Wednesday 15 September 2021

De um Céu Limpo e Azul

Sou nova-iorquino por escolha, vivo na região desde 1977. É aqui que espero vir a morrer. E ainda tenho memórias bem vivas do 11 de Setembro de 2001.

Era uma manhã linda. Tinha deixado a minha mulher, Sydny, na estação de Pelham por volta das 8h00 e voltado a casa para levar os meus filhos, de 14 e de 12 anos, para a escola. Depois subi para o meu escritório em casa para trabalhar no meu livro sobre cavalheirismo.

Pouco antes das 9h a Syd ligou do seu escritório na Rockefeller Center e mandou-me ligar a televisão.

Na NBC vi fumo a sair da Torre Norte do World Trade Center (WTC).

Revendo essas imagens hoje, como fiz para escrever esta coluna, em nada diminui o choque. É a mesma coisa quando revemos filmes cujos finais já conhecemos e não deixamos de ficar nervosos. Às 9h ainda ninguém sabia que o primeiro avião não tinha atingido a torre por acidente.

Nestas imagens os pivots da TODAY, no dia 11 de Setembro, não sabem que o fumo e as chamas dessa explosão são do Voo 11 da American Airlines, com origem em Boston. Matt Lauer especula, corretamente, que se os primeiros rumores são verdadeiros, e de facto foi um avião, então não pode ter sido um aparelho pequeno a fazer um buraco tão grande no edifício, casando tantas chamas e fumo.

Ainda assim, a Katie Couric diz que estão a receber informações de que se tratava de uma pequena aeronave de passageiros. Neste momento o oráculo do TODAY diz que são 9h02.

Como disse o bombeiro:

Não reserve um quarto acima do quinto andar

Em qualquer hotel em Nova Iorque.

Eles têm escadotes que chegam mais alto

Mas ninguém os subirá.

Como disse o New York Times:

O Elevador procura sempre

O andar das chamas

E abre automaticamente

E não fecha.

Estes são os avisos de que não se deve esquecer

Se estiver a subir para fora de si mesmo

Se quiser embater no céu*.

É 2021 e estou a tentar manter-me calmo, objetivo e racional – mas só me apetece gritar. Estou a olhar para imagens de há duas décadas e quero gritar. Gritar o quê? Um aviso? Para quem?

Então, precisamente às 9h03h11, o voo da United Airlines 175, também oriundo de Boston, atinge a Torre Sul. Um produtor da NBC questiona-se se não haverá um problema com o controlo de tráfego aéreo. Cerca das 9h05 Matt Lauer diz que os incidentes foram intencionais.

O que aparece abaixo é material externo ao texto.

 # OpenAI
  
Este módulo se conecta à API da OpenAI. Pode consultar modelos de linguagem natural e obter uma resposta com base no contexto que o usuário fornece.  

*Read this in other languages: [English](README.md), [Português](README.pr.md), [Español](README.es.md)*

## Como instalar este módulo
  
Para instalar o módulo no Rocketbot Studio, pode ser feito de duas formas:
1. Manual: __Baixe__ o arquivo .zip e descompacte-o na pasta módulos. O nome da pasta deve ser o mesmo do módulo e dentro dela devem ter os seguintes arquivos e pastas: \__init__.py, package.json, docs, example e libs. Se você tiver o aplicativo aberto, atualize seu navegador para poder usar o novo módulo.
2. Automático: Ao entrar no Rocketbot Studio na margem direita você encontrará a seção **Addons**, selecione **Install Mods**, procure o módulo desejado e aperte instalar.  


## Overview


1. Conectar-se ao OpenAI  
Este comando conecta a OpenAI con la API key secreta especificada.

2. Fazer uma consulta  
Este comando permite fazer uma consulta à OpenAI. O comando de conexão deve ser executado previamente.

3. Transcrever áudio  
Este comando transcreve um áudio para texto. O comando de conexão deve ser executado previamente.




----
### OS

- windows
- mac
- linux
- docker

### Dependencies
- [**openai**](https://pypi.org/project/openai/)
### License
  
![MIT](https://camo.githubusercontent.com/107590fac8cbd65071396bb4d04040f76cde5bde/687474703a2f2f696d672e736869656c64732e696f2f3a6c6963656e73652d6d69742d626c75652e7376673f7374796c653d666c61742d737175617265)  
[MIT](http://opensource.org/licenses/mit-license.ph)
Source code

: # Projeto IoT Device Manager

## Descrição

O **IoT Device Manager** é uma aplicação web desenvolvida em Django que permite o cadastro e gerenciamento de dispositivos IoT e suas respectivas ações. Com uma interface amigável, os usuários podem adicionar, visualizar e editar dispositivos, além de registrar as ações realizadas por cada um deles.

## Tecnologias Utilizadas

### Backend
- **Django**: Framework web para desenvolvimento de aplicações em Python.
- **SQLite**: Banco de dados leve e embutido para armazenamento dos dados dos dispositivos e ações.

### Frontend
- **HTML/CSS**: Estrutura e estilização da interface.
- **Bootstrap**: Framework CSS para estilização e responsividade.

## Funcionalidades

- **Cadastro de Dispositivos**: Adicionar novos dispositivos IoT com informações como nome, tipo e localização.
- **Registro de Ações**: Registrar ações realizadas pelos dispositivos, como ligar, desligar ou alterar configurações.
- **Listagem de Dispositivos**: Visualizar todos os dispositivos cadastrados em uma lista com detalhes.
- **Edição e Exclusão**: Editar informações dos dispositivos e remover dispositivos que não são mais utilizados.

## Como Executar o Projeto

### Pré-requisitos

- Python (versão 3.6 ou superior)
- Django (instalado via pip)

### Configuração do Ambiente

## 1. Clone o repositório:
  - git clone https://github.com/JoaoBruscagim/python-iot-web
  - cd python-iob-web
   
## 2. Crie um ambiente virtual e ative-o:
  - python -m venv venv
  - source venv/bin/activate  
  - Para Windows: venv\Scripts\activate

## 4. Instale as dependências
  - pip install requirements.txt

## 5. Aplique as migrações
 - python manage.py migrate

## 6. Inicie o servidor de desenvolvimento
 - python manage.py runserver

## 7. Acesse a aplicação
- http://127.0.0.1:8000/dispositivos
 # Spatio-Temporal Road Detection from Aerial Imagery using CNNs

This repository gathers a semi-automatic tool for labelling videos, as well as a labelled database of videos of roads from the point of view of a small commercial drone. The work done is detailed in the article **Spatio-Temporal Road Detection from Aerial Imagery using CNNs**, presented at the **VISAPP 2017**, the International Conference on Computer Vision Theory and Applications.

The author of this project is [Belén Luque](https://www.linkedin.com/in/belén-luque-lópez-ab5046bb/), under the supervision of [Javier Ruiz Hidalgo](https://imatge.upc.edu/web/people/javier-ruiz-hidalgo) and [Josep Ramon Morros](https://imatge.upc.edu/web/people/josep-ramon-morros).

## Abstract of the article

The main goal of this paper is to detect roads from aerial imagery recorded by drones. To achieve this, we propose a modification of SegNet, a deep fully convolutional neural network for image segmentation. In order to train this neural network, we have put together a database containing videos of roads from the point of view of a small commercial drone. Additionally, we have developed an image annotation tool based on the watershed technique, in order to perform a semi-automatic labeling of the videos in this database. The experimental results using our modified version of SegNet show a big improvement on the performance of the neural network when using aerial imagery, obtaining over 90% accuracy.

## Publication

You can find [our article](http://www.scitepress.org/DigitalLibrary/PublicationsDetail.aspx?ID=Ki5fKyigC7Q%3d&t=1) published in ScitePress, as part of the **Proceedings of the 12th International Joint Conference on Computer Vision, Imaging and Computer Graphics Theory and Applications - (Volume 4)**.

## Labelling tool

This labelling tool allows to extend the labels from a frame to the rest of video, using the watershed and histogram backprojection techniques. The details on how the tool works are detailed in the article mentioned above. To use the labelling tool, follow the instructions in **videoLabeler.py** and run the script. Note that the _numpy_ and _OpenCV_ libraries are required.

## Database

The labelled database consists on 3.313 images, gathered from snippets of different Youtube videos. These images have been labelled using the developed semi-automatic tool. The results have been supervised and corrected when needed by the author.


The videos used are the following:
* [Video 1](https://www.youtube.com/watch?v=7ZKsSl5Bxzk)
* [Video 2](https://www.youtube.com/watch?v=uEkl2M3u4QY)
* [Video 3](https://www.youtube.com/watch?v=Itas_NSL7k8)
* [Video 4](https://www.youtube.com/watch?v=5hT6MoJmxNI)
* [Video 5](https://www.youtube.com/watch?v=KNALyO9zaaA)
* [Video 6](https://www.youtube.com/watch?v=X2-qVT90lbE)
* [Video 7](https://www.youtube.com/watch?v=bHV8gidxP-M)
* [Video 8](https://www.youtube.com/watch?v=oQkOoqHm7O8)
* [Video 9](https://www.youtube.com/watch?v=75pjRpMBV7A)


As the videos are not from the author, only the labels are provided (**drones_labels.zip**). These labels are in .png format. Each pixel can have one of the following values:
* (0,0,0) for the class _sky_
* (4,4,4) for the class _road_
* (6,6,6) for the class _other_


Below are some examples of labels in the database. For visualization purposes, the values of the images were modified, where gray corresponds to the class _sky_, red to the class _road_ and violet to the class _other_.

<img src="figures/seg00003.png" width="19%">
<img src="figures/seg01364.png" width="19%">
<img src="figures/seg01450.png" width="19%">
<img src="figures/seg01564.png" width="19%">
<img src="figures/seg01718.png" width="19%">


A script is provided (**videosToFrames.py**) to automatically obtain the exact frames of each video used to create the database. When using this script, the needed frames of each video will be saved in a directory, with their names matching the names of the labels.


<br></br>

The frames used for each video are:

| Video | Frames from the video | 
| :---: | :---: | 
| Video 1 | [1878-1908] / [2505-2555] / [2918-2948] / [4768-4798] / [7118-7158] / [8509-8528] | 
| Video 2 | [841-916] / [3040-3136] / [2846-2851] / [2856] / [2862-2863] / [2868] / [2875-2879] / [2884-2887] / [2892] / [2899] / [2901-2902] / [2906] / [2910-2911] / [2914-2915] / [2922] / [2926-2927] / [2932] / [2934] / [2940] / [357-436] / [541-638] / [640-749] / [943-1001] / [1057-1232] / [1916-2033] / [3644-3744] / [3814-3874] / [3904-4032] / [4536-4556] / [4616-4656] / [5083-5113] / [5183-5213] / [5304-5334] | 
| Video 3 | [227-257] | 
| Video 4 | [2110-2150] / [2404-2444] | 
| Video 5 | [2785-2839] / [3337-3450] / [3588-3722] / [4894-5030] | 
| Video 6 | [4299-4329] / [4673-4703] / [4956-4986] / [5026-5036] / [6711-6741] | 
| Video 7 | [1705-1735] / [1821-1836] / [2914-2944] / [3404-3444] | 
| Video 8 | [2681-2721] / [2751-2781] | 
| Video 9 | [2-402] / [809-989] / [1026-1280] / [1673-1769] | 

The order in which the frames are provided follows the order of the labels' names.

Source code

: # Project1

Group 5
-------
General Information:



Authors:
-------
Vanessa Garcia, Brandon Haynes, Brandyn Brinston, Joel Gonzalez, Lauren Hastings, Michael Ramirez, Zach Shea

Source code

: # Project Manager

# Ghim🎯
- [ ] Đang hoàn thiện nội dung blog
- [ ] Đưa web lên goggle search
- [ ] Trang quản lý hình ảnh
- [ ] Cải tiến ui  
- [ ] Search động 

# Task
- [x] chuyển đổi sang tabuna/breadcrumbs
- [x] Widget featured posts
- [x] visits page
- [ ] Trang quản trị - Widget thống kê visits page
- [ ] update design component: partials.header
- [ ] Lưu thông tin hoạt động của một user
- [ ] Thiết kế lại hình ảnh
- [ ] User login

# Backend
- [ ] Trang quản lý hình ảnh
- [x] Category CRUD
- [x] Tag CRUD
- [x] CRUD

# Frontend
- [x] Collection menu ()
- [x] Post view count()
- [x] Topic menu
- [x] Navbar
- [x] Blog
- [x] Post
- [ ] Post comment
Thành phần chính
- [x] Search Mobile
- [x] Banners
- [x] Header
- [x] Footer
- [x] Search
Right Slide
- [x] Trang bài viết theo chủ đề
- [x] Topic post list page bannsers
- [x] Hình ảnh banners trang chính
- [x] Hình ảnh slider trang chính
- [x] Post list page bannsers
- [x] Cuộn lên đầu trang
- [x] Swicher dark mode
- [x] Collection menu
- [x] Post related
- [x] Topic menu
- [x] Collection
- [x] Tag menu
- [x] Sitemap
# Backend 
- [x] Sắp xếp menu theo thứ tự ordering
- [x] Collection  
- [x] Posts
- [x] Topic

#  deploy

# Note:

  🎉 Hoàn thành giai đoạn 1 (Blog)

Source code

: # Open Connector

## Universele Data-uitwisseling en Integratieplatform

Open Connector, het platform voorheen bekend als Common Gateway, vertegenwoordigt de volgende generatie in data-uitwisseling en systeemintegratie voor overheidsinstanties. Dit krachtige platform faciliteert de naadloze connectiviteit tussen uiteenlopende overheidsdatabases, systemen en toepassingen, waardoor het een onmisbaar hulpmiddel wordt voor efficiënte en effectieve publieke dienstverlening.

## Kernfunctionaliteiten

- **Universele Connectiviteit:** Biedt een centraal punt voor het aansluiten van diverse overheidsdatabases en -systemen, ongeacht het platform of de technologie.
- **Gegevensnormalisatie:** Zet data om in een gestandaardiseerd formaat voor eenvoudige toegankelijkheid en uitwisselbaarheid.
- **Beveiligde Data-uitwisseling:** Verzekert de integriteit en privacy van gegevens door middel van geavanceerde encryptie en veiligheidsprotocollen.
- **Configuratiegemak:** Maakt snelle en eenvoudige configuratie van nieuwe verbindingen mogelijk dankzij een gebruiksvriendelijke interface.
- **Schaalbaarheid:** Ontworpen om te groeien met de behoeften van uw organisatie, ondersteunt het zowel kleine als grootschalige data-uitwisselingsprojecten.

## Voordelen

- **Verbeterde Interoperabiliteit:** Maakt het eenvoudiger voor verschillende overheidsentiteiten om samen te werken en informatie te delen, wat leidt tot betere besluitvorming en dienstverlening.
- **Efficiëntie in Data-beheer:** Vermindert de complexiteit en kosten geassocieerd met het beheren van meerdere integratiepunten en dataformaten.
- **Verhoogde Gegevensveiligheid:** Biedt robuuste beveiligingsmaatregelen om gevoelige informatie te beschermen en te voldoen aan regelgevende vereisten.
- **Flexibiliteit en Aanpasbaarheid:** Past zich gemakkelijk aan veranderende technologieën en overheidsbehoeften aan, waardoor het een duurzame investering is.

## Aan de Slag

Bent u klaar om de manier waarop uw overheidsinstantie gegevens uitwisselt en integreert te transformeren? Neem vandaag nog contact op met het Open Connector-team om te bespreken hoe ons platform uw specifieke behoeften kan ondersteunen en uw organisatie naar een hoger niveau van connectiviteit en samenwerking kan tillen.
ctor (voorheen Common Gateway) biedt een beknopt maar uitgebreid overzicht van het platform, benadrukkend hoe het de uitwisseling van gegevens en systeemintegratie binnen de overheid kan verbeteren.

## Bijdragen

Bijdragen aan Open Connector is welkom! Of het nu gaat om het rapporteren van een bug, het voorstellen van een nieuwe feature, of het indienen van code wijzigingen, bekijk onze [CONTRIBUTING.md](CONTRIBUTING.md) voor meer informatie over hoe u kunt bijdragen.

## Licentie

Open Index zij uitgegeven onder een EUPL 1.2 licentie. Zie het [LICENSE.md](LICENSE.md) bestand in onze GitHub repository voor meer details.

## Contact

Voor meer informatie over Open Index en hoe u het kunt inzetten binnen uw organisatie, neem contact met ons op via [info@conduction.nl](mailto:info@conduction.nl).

E mais ou menos nesse momento Andy Card, que está com George W. Bush numa sala de aulas na Florida, encosta-se e sussurra ao Presidente, “A América está a ser atacada”.

A próxima coisa que fiz nesse dia foi ligar para o George Marlin, Diretor Executivo da Autoridade Portuária de Nova Iorque e de Nova Jérsia (1995-1997), ou seja, depois do atentado mal-sucedido de 93 na WTC e antes do 11 de Setembro. Encontrei-me com ele uma vez num andar alto na WTC, de onde se podia ver o Rio Hudson. George, que acorda cedo, descreveu-me como às vezes ao nascer o sol iluminava nuvens baixas, pintando-as de dourado, fazendo-as parecer anjos a viajar à velocidade da luz.

Passei muitas vezes

O quinto andar

Subindo a custo

Mas só uma vez

É que subi até lá acima.

Sexagésimo andar:

Pequenas plantas e cisnes a dobrar-se

Para dentro de sepulturas.

Andar duzentos:

Montanhas com a paciência de um gato,

Silêncio calçado com ténis.*

“Estás a ver o que está a acontecer?”, perguntei ao George no 11 de Setembro.

“Não temos uma televisão no escritório”, respondeu, “mas já ouvi. Terroristas?”

“Só pode. Ambos os aviões estavam cheios de combustível, a caminho da costa ocidental.”

“Vai-me mantendo a par, se faz favor.”

Disse-lhe que assim faria.

Então, pouco antes das 10h15, o George ligou de volta.

“O Pentágono e a Pensilvânia também, certo?”

“Sim, e a Torre Sul desmoronou. Caiu diretamente para baixo, sobre si mesmo.”

George suspirou

“Foi isso que os arquitectos me disseram que iria acontecer.”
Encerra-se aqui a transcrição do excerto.